1919 British silent film by Herbert Brenon

12.10 is a 1919 British silent thriller film directed by Herbert Brenon and starring Marie Doro, Ben Webster, and Geoffrey Kerr. It was the first film made by British & Colonial Kinematograph Company which had ambitious plans to break into the American market. It was made at Walthamstow Studios, and had considerable success on its release.

==Plot==
As described in a film magazine, Louis Fernando fails to sell a patent upon which he has spent the better part of his life and drowns himself. His orphaned child Marie is adopted by Lord Chatterton.
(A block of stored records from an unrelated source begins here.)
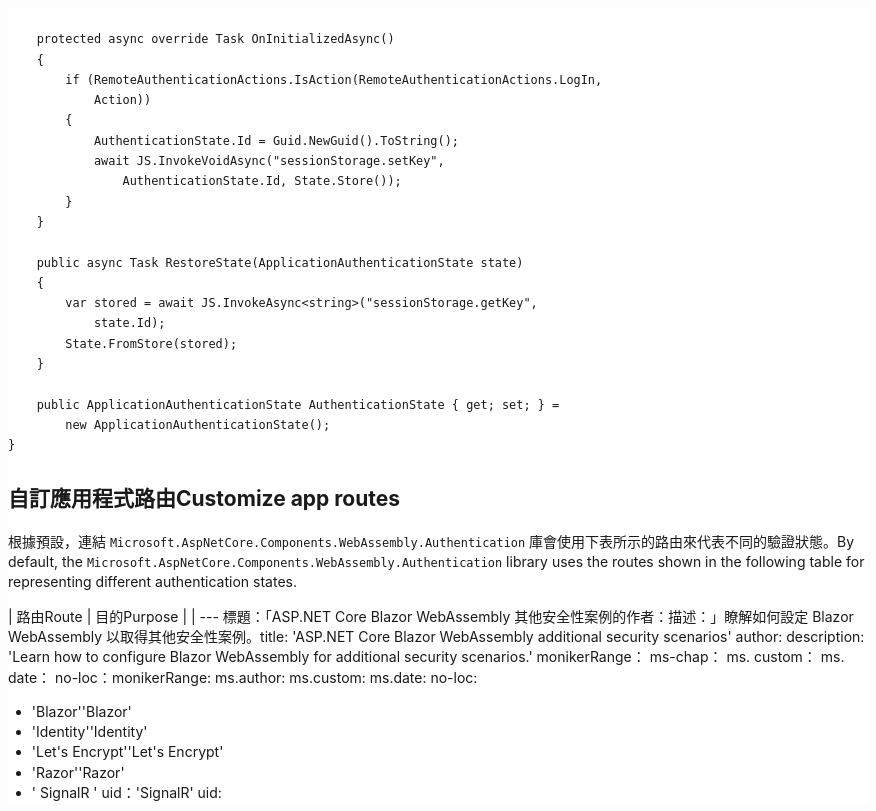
 ```razor

    protected async override Task OnInitializedAsync()
    {
        if (RemoteAuthenticationActions.IsAction(RemoteAuthenticationActions.LogIn, 
            Action))
        {
            AuthenticationState.Id = Guid.NewGuid().ToString();
            await JS.InvokeVoidAsync("sessionStorage.setKey", 
                AuthenticationState.Id, State.Store());
        }
    }

    public async Task RestoreState(ApplicationAuthenticationState state)
    {
        var stored = await JS.InvokeAsync<string>("sessionStorage.getKey", 
            state.Id);
        State.FromStore(stored);
    }

    public ApplicationAuthenticationState AuthenticationState { get; set; } = 
        new ApplicationAuthenticationState();
}
```

## <a name="customize-app-routes"></a><span data-ttu-id="a921e-375">自訂應用程式路由</span><span class="sxs-lookup"><span data-stu-id="a921e-375">Customize app routes</span></span>

<span data-ttu-id="a921e-376">根據預設，連結 `Microsoft.AspNetCore.Components.WebAssembly.Authentication` 庫會使用下表所示的路由來代表不同的驗證狀態。</span><span class="sxs-lookup"><span data-stu-id="a921e-376">By default, the `Microsoft.AspNetCore.Components.WebAssembly.Authentication` library uses the routes shown in the following table for representing different authentication states.</span></span>

| <span data-ttu-id="a921e-377">路由</span><span class="sxs-lookup"><span data-stu-id="a921e-377">Route</span></span>                            | <span data-ttu-id="a921e-378">目的</span><span class="sxs-lookup"><span data-stu-id="a921e-378">Purpose</span></span> |
| ---
<span data-ttu-id="a921e-379">標題：「ASP.NET Core Blazor WebAssembly 其他安全性案例的作者：描述：」瞭解如何設定 Blazor WebAssembly 以取得其他安全性案例。</span><span class="sxs-lookup"><span data-stu-id="a921e-379">title: 'ASP.NET Core Blazor WebAssembly additional security scenarios' author: description: 'Learn how to configure Blazor WebAssembly for additional security scenarios.'</span></span>
<span data-ttu-id="a921e-380">monikerRange： ms-chap： ms. custom： ms. date： no-loc：</span><span class="sxs-lookup"><span data-stu-id="a921e-380">monikerRange: ms.author: ms.custom: ms.date: no-loc:</span></span>
- <span data-ttu-id="a921e-381">'Blazor'</span><span class="sxs-lookup"><span data-stu-id="a921e-381">'Blazor'</span></span>
- <span data-ttu-id="a921e-382">'Identity'</span><span class="sxs-lookup"><span data-stu-id="a921e-382">'Identity'</span></span>
- <span data-ttu-id="a921e-383">'Let's Encrypt'</span><span class="sxs-lookup"><span data-stu-id="a921e-383">'Let's Encrypt'</span></span>
- <span data-ttu-id="a921e-384">'Razor'</span><span class="sxs-lookup"><span data-stu-id="a921e-384">'Razor'</span></span>
- <span data-ttu-id="a921e-385">' SignalR ' uid：</span><span class="sxs-lookup"><span data-stu-id="a921e-385">'SignalR' uid:</span></span> 
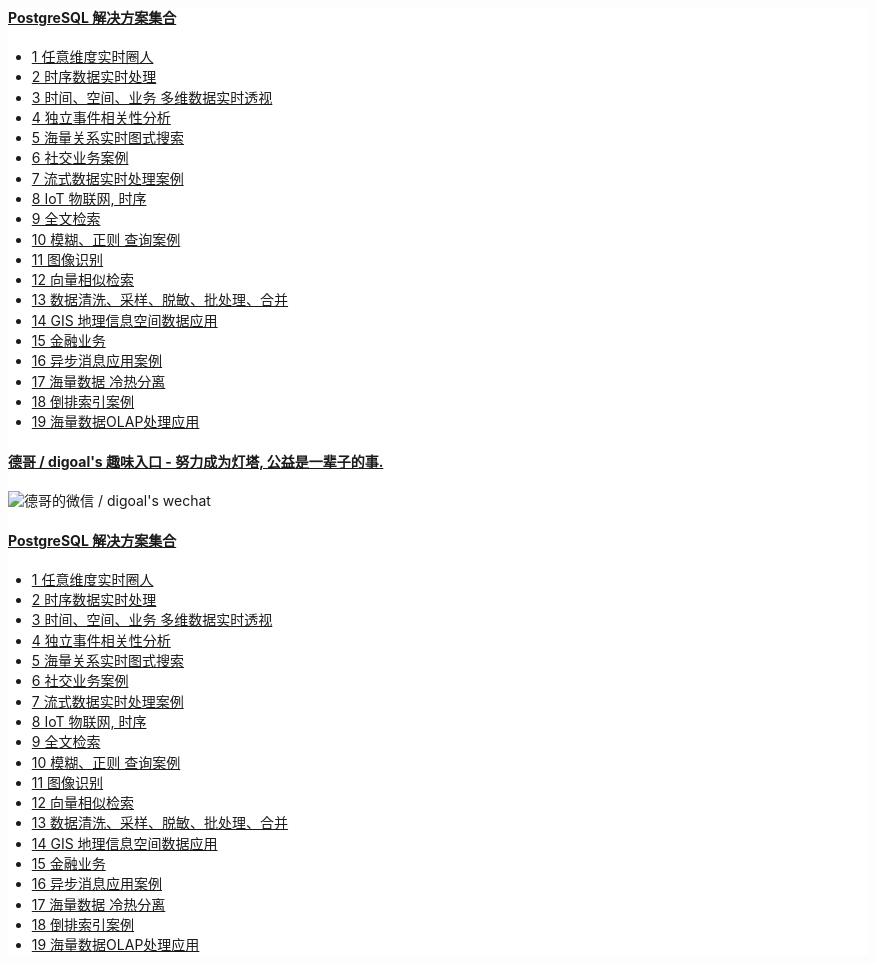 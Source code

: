   
#### [PostgreSQL 解决方案集合](https://yq.aliyun.com/topic/118 "40cff096e9ed7122c512b35d8561d9c8")
- [1 任意维度实时圈人](https://yq.aliyun.com/topic/118 "40cff096e9ed7122c512b35d8561d9c8")
- [2 时序数据实时处理](https://yq.aliyun.com/topic/118 "40cff096e9ed7122c512b35d8561d9c8")
- [3 时间、空间、业务 多维数据实时透视](https://yq.aliyun.com/topic/118 "40cff096e9ed7122c512b35d8561d9c8")
- [4 独立事件相关性分析](https://yq.aliyun.com/topic/118 "40cff096e9ed7122c512b35d8561d9c8")
- [5 海量关系实时图式搜索](https://yq.aliyun.com/topic/118 "40cff096e9ed7122c512b35d8561d9c8")
- [6 社交业务案例](https://yq.aliyun.com/topic/118 "40cff096e9ed7122c512b35d8561d9c8")
- [7 流式数据实时处理案例](https://yq.aliyun.com/topic/118 "40cff096e9ed7122c512b35d8561d9c8")
- [8 IoT 物联网, 时序](https://yq.aliyun.com/topic/118 "40cff096e9ed7122c512b35d8561d9c8")
- [9 全文检索](https://yq.aliyun.com/topic/118 "40cff096e9ed7122c512b35d8561d9c8")
- [10 模糊、正则 查询案例](https://yq.aliyun.com/topic/118 "40cff096e9ed7122c512b35d8561d9c8")
- [11 图像识别](https://yq.aliyun.com/topic/118 "40cff096e9ed7122c512b35d8561d9c8")
- [12 向量相似检索](https://yq.aliyun.com/topic/118 "40cff096e9ed7122c512b35d8561d9c8")
- [13 数据清洗、采样、脱敏、批处理、合并](https://yq.aliyun.com/topic/118 "40cff096e9ed7122c512b35d8561d9c8")
- [14 GIS 地理信息空间数据应用](https://yq.aliyun.com/topic/118 "40cff096e9ed7122c512b35d8561d9c8")
- [15 金融业务](https://yq.aliyun.com/topic/118 "40cff096e9ed7122c512b35d8561d9c8")
- [16 异步消息应用案例](https://yq.aliyun.com/topic/118 "40cff096e9ed7122c512b35d8561d9c8")
- [17 海量数据 冷热分离](https://yq.aliyun.com/topic/118 "40cff096e9ed7122c512b35d8561d9c8")
- [18 倒排索引案例](https://yq.aliyun.com/topic/118 "40cff096e9ed7122c512b35d8561d9c8")
- [19 海量数据OLAP处理应用](https://yq.aliyun.com/topic/118 "40cff096e9ed7122c512b35d8561d9c8")
  
  
#### [德哥 / digoal's 趣味入口 - 努力成为灯塔, 公益是一辈子的事.](https://github.com/digoal/blog/blob/master/README.md "22709685feb7cab07d30f30387f0a9ae")
  
  
![德哥的微信 / digoal's wechat](../pic/digoal_weixin.jpg "f7ad92eeba24523fd47a6e1a0e691b59")
  
  
#### [PostgreSQL 解决方案集合](https://yq.aliyun.com/topic/118 "40cff096e9ed7122c512b35d8561d9c8")
- [1 任意维度实时圈人](https://yq.aliyun.com/topic/118 "40cff096e9ed7122c512b35d8561d9c8")
- [2 时序数据实时处理](https://yq.aliyun.com/topic/118 "40cff096e9ed7122c512b35d8561d9c8")
- [3 时间、空间、业务 多维数据实时透视](https://yq.aliyun.com/topic/118 "40cff096e9ed7122c512b35d8561d9c8")
- [4 独立事件相关性分析](https://yq.aliyun.com/topic/118 "40cff096e9ed7122c512b35d8561d9c8")
- [5 海量关系实时图式搜索](https://yq.aliyun.com/topic/118 "40cff096e9ed7122c512b35d8561d9c8")
- [6 社交业务案例](https://yq.aliyun.com/topic/118 "40cff096e9ed7122c512b35d8561d9c8")
- [7 流式数据实时处理案例](https://yq.aliyun.com/topic/118 "40cff096e9ed7122c512b35d8561d9c8")
- [8 IoT 物联网, 时序](https://yq.aliyun.com/topic/118 "40cff096e9ed7122c512b35d8561d9c8")
- [9 全文检索](https://yq.aliyun.com/topic/118 "40cff096e9ed7122c512b35d8561d9c8")
- [10 模糊、正则 查询案例](https://yq.aliyun.com/topic/118 "40cff096e9ed7122c512b35d8561d9c8")
- [11 图像识别](https://yq.aliyun.com/topic/118 "40cff096e9ed7122c512b35d8561d9c8")
- [12 向量相似检索](https://yq.aliyun.com/topic/118 "40cff096e9ed7122c512b35d8561d9c8")
- [13 数据清洗、采样、脱敏、批处理、合并](https://yq.aliyun.com/topic/118 "40cff096e9ed7122c512b35d8561d9c8")
- [14 GIS 地理信息空间数据应用](https://yq.aliyun.com/topic/118 "40cff096e9ed7122c512b35d8561d9c8")
- [15 金融业务](https://yq.aliyun.com/topic/118 "40cff096e9ed7122c512b35d8561d9c8")
- [16 异步消息应用案例](https://yq.aliyun.com/topic/118 "40cff096e9ed7122c512b35d8561d9c8")
- [17 海量数据 冷热分离](https://yq.aliyun.com/topic/118 "40cff096e9ed7122c512b35d8561d9c8")
- [18 倒排索引案例](https://yq.aliyun.com/topic/118 "40cff096e9ed7122c512b35d8561d9c8")
- [19 海量数据OLAP处理应用](https://yq.aliyun.com/topic/118 "40cff096e9ed7122c512b35d8561d9c8")
  
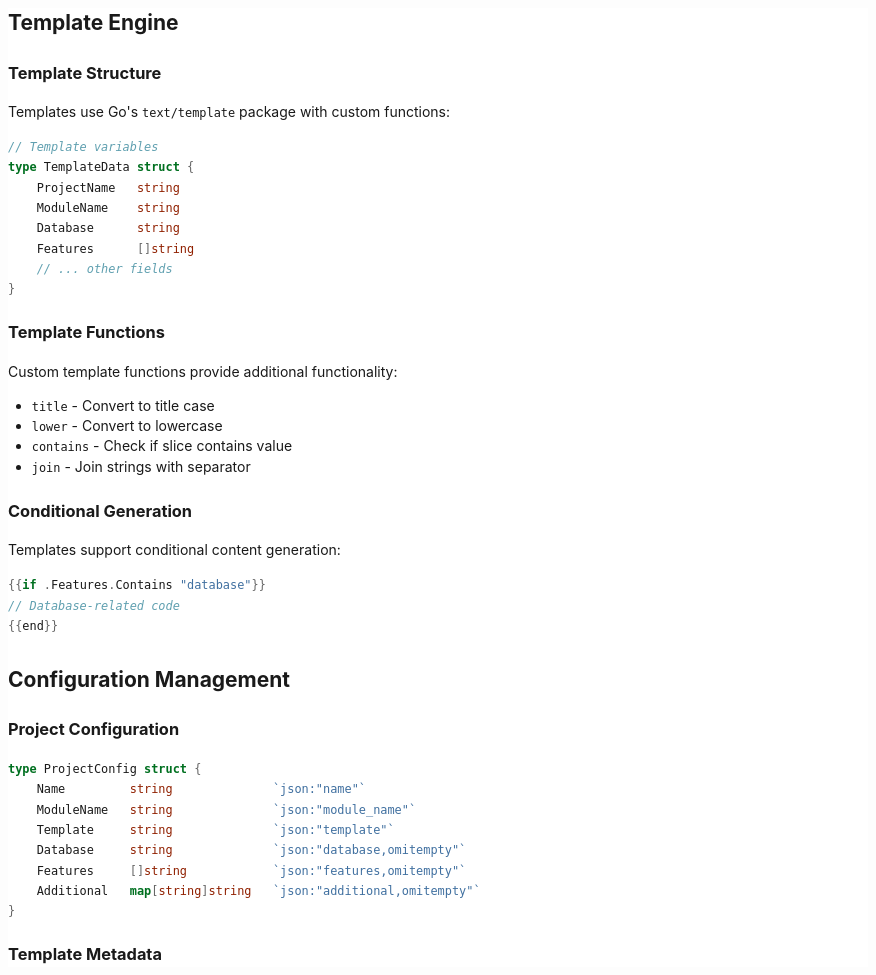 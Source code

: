 ## Template Engine

### Template Structure

Templates use Go's `text/template` package with custom functions:

```go
// Template variables
type TemplateData struct {
    ProjectName   string
    ModuleName    string
    Database      string
    Features      []string
    // ... other fields
}
```

### Template Functions

Custom template functions provide additional functionality:

- `title` - Convert to title case
- `lower` - Convert to lowercase
- `contains` - Check if slice contains value
- `join` - Join strings with separator

### Conditional Generation

Templates support conditional content generation:

```go
{{if .Features.Contains "database"}}
// Database-related code
{{end}}
```

## Configuration Management

### Project Configuration

```go
type ProjectConfig struct {
    Name         string              `json:"name"`
    ModuleName   string              `json:"module_name"`
    Template     string              `json:"template"`
    Database     string              `json:"database,omitempty"`
    Features     []string            `json:"features,omitempty"`
    Additional   map[string]string   `json:"additional,omitempty"`
}
```

### Template Metadata
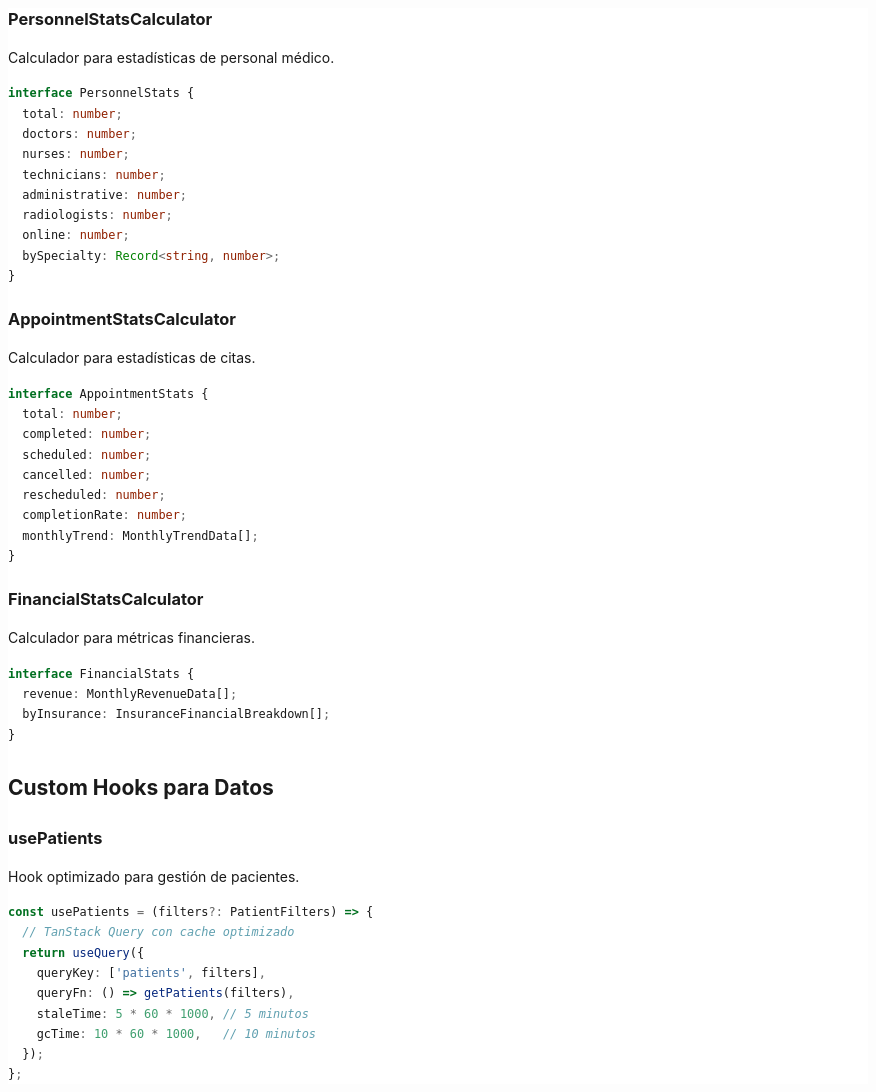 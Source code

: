 ### PersonnelStatsCalculator
Calculador para estadísticas de personal médico.

```typescript
interface PersonnelStats {
  total: number;
  doctors: number;
  nurses: number;
  technicians: number;
  administrative: number;
  radiologists: number;
  online: number;
  bySpecialty: Record<string, number>;
}
```

### AppointmentStatsCalculator
Calculador para estadísticas de citas.

```typescript
interface AppointmentStats {
  total: number;
  completed: number;
  scheduled: number;
  cancelled: number;
  rescheduled: number;
  completionRate: number;
  monthlyTrend: MonthlyTrendData[];
}
```

### FinancialStatsCalculator
Calculador para métricas financieras.

```typescript
interface FinancialStats {
  revenue: MonthlyRevenueData[];
  byInsurance: InsuranceFinancialBreakdown[];
}
```

## Custom Hooks para Datos

### usePatients
Hook optimizado para gestión de pacientes.

```typescript
const usePatients = (filters?: PatientFilters) => {
  // TanStack Query con cache optimizado
  return useQuery({
    queryKey: ['patients', filters],
    queryFn: () => getPatients(filters),
    staleTime: 5 * 60 * 1000, // 5 minutos
    gcTime: 10 * 60 * 1000,   // 10 minutos
  });
};
```
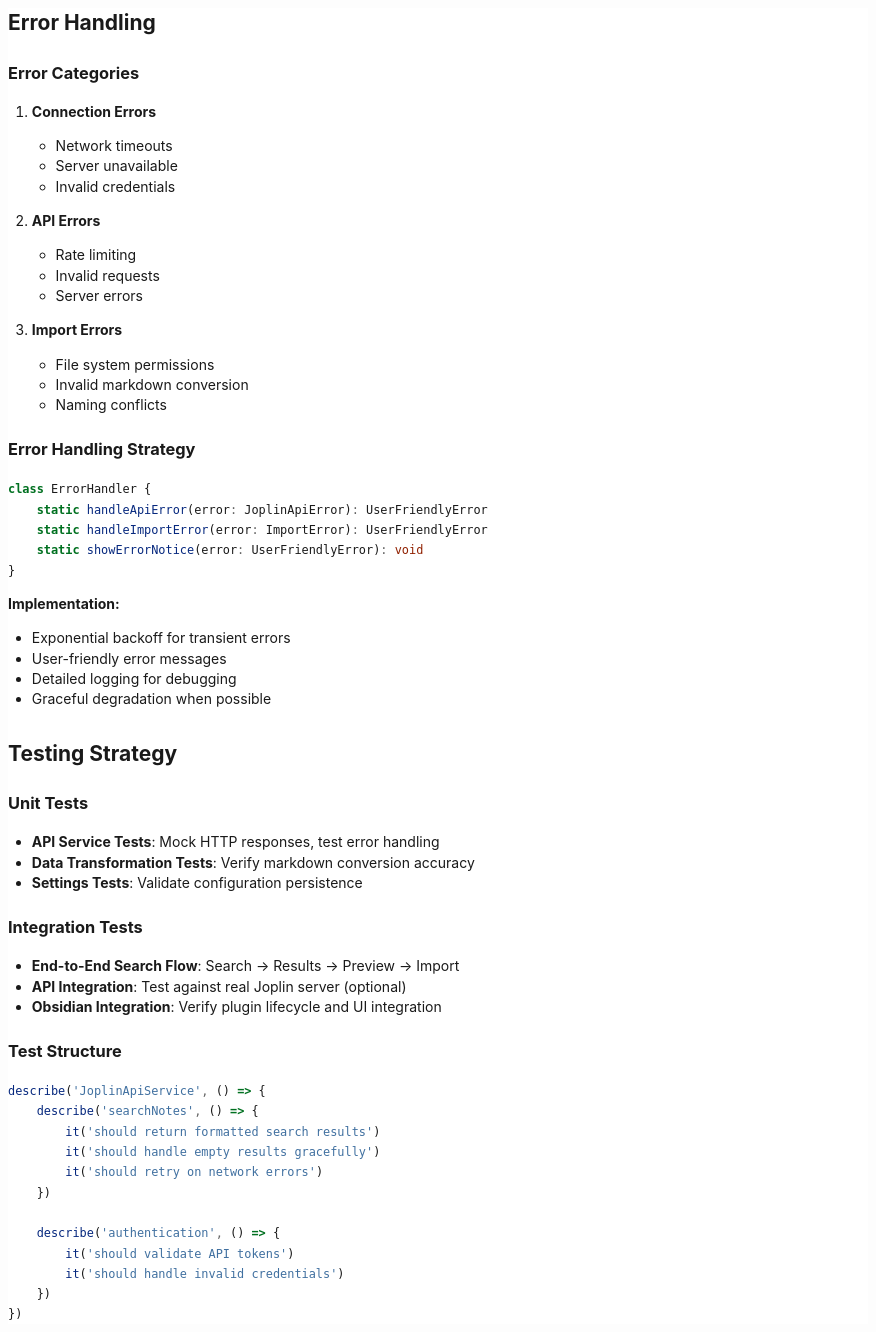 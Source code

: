 ## Error Handling

### Error Categories

1. **Connection Errors**
   - Network timeouts
   - Server unavailable
   - Invalid credentials

2. **API Errors**
   - Rate limiting
   - Invalid requests
   - Server errors

3. **Import Errors**
   - File system permissions
   - Invalid markdown conversion
   - Naming conflicts

### Error Handling Strategy

```typescript
class ErrorHandler {
    static handleApiError(error: JoplinApiError): UserFriendlyError
    static handleImportError(error: ImportError): UserFriendlyError
    static showErrorNotice(error: UserFriendlyError): void
}
```

**Implementation:**
- Exponential backoff for transient errors
- User-friendly error messages
- Detailed logging for debugging
- Graceful degradation when possible

## Testing Strategy

### Unit Tests

- **API Service Tests**: Mock HTTP responses, test error handling
- **Data Transformation Tests**: Verify markdown conversion accuracy
- **Settings Tests**: Validate configuration persistence

### Integration Tests

- **End-to-End Search Flow**: Search → Results → Preview → Import
- **API Integration**: Test against real Joplin server (optional)
- **Obsidian Integration**: Verify plugin lifecycle and UI integration

### Test Structure

```typescript
describe('JoplinApiService', () => {
    describe('searchNotes', () => {
        it('should return formatted search results')
        it('should handle empty results gracefully')
        it('should retry on network errors')
    })

    describe('authentication', () => {
        it('should validate API tokens')
        it('should handle invalid credentials')
    })
})
```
Geoffrey Brooke, who is in the employ of Lord Chatterton, falls in love with Marie. Chatterton's general manager Arthur Newton also loves Marie and formulates a scheme whereby he hopes to win her and also acquire the Chatterton fortune. Chatterton becomes suspicious and by a ruse traps Newton and exposes his plot. Marie and Geoffrey are made happy in the end.

==Cast==
- Marie Doro as Marie Fernando
- Ben Webster as Lord Chatterton
- Geoffrey Kerr as Geoffrey Brooke
- James Carew as Arthur Newton
- Frederick Kerr as Doctor Wrightman
- Pierre Maillard

==Bibliography==
- Low, Rachel. The History of British Film: Volume IV, 1918–1929. Routledge, 1997.